Introduction to the XrootdFS

Wei Yang

Stanford Linear Accelerator Center

yangw@slac.stanford.edu

 

What is XrootdFS

Introduction to FUSE

Introduction to Xrootd

How XrootdFS works

Xrootd Composite Name Space

Installation Guide

Install FUSE

Install XrootdFS

Performance

Limitations

Acknowledgement

Reference

 

What is XrootdFS

 

XrootdFS is a Posix filesystem for an Xrootd storage cluster. It is based on FUSE (Filesystem in Userspace) and runs in user space. Many modern storage tools in GRID computing world, such as the GridFTP, the Storage Resource Manager (SRM) were designed for a filesystem like storage. The goal of the XrootdFS filesystem is to allow these tools to work with the Xrootd base storage systems. The filesystem itself also provides a method for users to keep track of what is in their Xrootd storage systems.

Introduction to FUSE

XrootdFS is designed under the FUSE framework. Using XrootdFS requires installing the FUSE software, which can be downloaded from the FUSE web page. This page also provides very useful information to understand how XrootdFS works, and to troubleshoot problems with XrootdFS.

Introduction to Xrootd

Xrootd is a high performance network storage system widely used in High Energy Physics experiments such as Babar, STAR and LHC. The underline Xroot data transfer protocol provides very high efficient access to the ROOT based data files. For more information about Xrootd, please refer to the Xrootd web page.

 

Using XrootdFS to access data files will not take the advantages provided by the Xroot data transfer protocol. For this reason, the preferred environments to use XrootdFS are data import, export and data management, not the actual data analysis. Because Xrootd is designed with large data files in mind, it is not efficient to use XrootdFS for large number of small files.

How XrootdFS works

XrootdFS is designed under the FUSE framework. FUSE provides a kernel module that intercepts user requests to XrootdFS file system and direct them a user space program that does the actual work. Please refer to the FUSE web page for technical details on how FUSE works.

 

XrootdFS / FUSE provide a seamless filesystem interface to the underline storage system upon which the user space program operates. It is the XrootdFS user space program that implements normal I/O operations such as stat(), open(), close(), read(), write(), seek(), opendir(), readdir() and closedir() against the Xrootd storage system. The following figure shows how all these pieces work together.

 

A cluster of Xrootd storage system only supports querying of file status, not querying of directory status. One can optionally use a Composite Name Space (CNS) to record file and directory info. Without CNS, most of the XrootdFS functions will still work, except listing directory contents. (In order word, readdir() function will return nothing without CNS)

 

 

Because a user program can access a Xrootd storage system directly or via XrootdFS, both XrootdFS and the Xrootd storage system itself need to update the CNS when there are operations such as create, remove, rename, mkdir and rmdir. 

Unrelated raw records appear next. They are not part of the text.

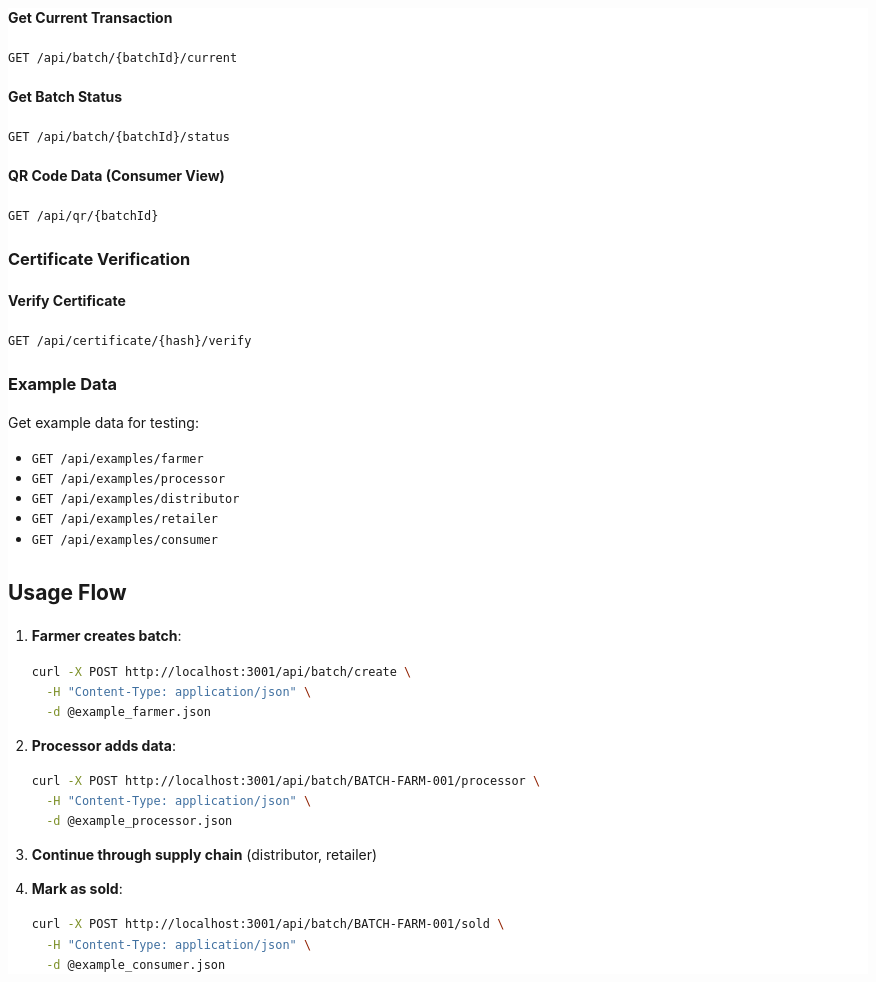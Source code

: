 #### Get Current Transaction
```http
GET /api/batch/{batchId}/current
```

#### Get Batch Status
```http
GET /api/batch/{batchId}/status
```

#### QR Code Data (Consumer View)
```http
GET /api/qr/{batchId}
```

### Certificate Verification

#### Verify Certificate
```http
GET /api/certificate/{hash}/verify
```

### Example Data

Get example data for testing:
- `GET /api/examples/farmer`
- `GET /api/examples/processor`
- `GET /api/examples/distributor`
- `GET /api/examples/retailer`
- `GET /api/examples/consumer`

## Usage Flow

1. **Farmer creates batch**:
   ```bash
   curl -X POST http://localhost:3001/api/batch/create \
     -H "Content-Type: application/json" \
     -d @example_farmer.json
   ```

2. **Processor adds data**:
   ```bash
   curl -X POST http://localhost:3001/api/batch/BATCH-FARM-001/processor \
     -H "Content-Type: application/json" \
     -d @example_processor.json
   ```

3. **Continue through supply chain** (distributor, retailer)

4. **Mark as sold**:
   ```bash
   curl -X POST http://localhost:3001/api/batch/BATCH-FARM-001/sold \
     -H "Content-Type: application/json" \
     -d @example_consumer.json
   ```
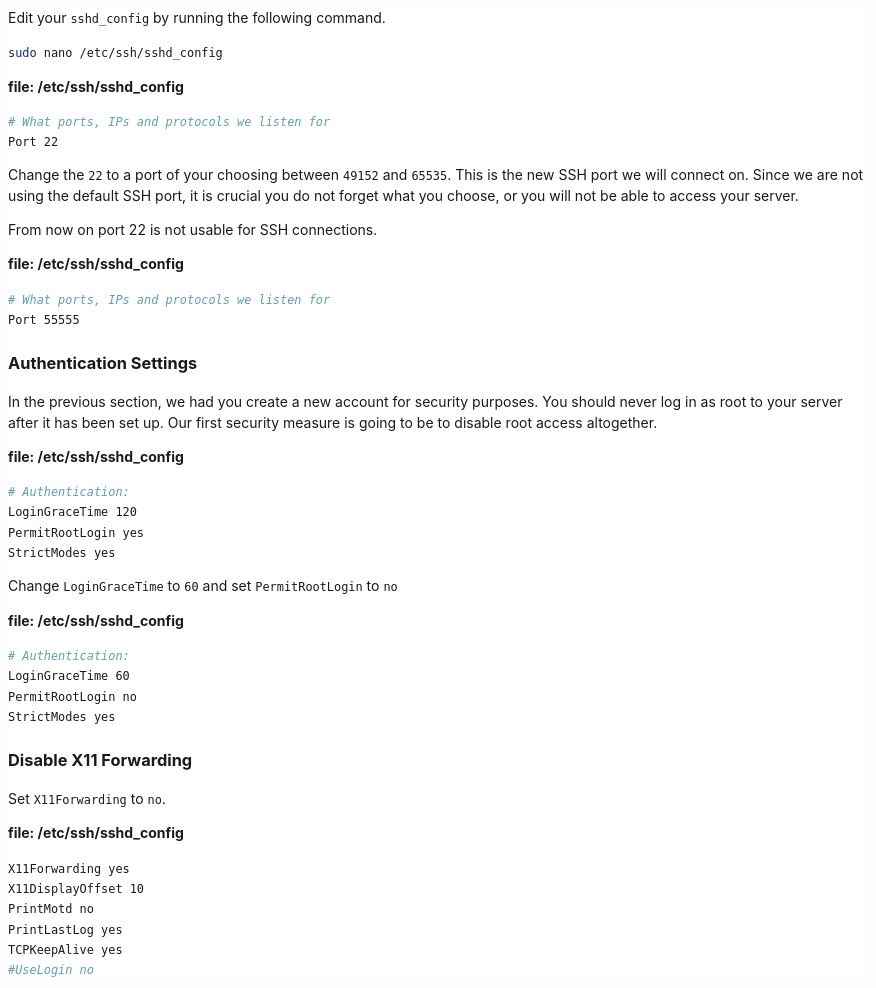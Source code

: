 Edit your `sshd_config` by running the following command.

```bash
sudo nano /etc/ssh/sshd_config
```

**file: /etc/ssh/sshd_config**

```bash
# What ports, IPs and protocols we listen for
Port 22
```

Change the `22` to a port of your choosing between `49152` and `65535`.
This is the new SSH port we will connect on.
Since we are not using the default SSH port, it is crucial you do not forget what you choose, or you will not be able to access your server.

From now on port 22 is not usable for SSH connections.

**file: /etc/ssh/sshd_config**

```bash
# What ports, IPs and protocols we listen for
Port 55555
```

### **Authentication Settings**

In the previous section, we had you create a new account for security purposes.
You should never log in as root to your server after it has been set up.
Our first security measure is going to be to disable root access altogether.

**file: /etc/ssh/sshd_config**

```bash
# Authentication:
LoginGraceTime 120
PermitRootLogin yes
StrictModes yes
```

Change `LoginGraceTime` to `60` and set `PermitRootLogin` to `no`

**file: /etc/ssh/sshd_config**

```bash
# Authentication:
LoginGraceTime 60
PermitRootLogin no
StrictModes yes
```

### **Disable X11 Forwarding**

Set `X11Forwarding` to `no`.

**file: /etc/ssh/sshd_config**

```bash
X11Forwarding yes
X11DisplayOffset 10
PrintMotd no
PrintLastLog yes
TCPKeepAlive yes
#UseLogin no
```
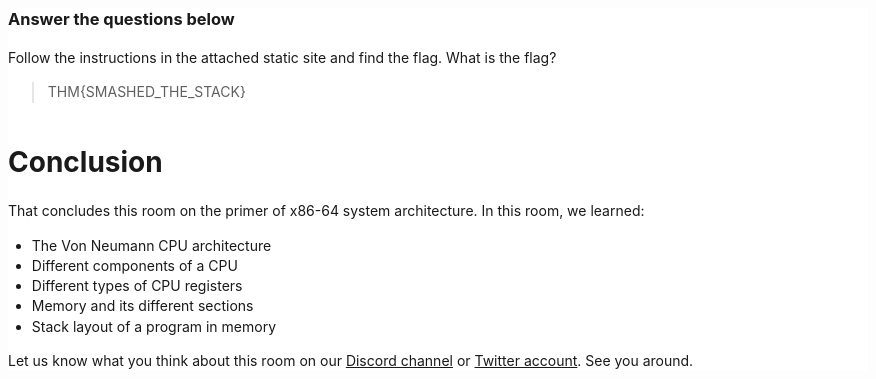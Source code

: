 ### Answer the questions below

Follow the instructions in the attached static site and find the flag. What is the flag?
>THM{SMASHED_THE_STACK}

# Conclusion

That concludes this room on the primer of x86-64 system architecture. In this room, we learned:

- The Von Neumann CPU architecture
- Different components of a CPU
- Different types of CPU registers
- Memory and its different sections
- Stack layout of a program in memory

Let us know what you think about this room on our [Discord channel](https://discord.gg/tryhackme) or [Twitter account](http://twitter.com/realtryhackme). See you around.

Xrootd Composite Name Space

XrootdFS can optionally use a dedicated instance of Xrootd to store file and directory information in an Xrootd cluster. File and directory creation, deletion and rename on the Xrootd cluster will be replicated to this special Xrootd instance by XrootdFS. We call this special instance of Xrootd the Composite Name Space (CNS). If a user chooses to use Xroot protocol to access the Xrootd storage cluster directly, a Cluster Name Space daemon running on every storage data server node will help forwarding these I/O operations to the CNS.

 

CNS hosts all file and directory information of an Xrootd storage cluster. Each file on CNS has exactly the same size, modification time, etc. as its peer in the storage cluster, except that files on CNS doesnt really have data inside, and therefore only use a minimum amount of disk space. However, they do use inodes.

 

CNS is only used to store file and directory information. Most part of the XrootdFS can function without it. A notable thing without CNS is that listing a directory will return no file. Listing a file should still work without CNS.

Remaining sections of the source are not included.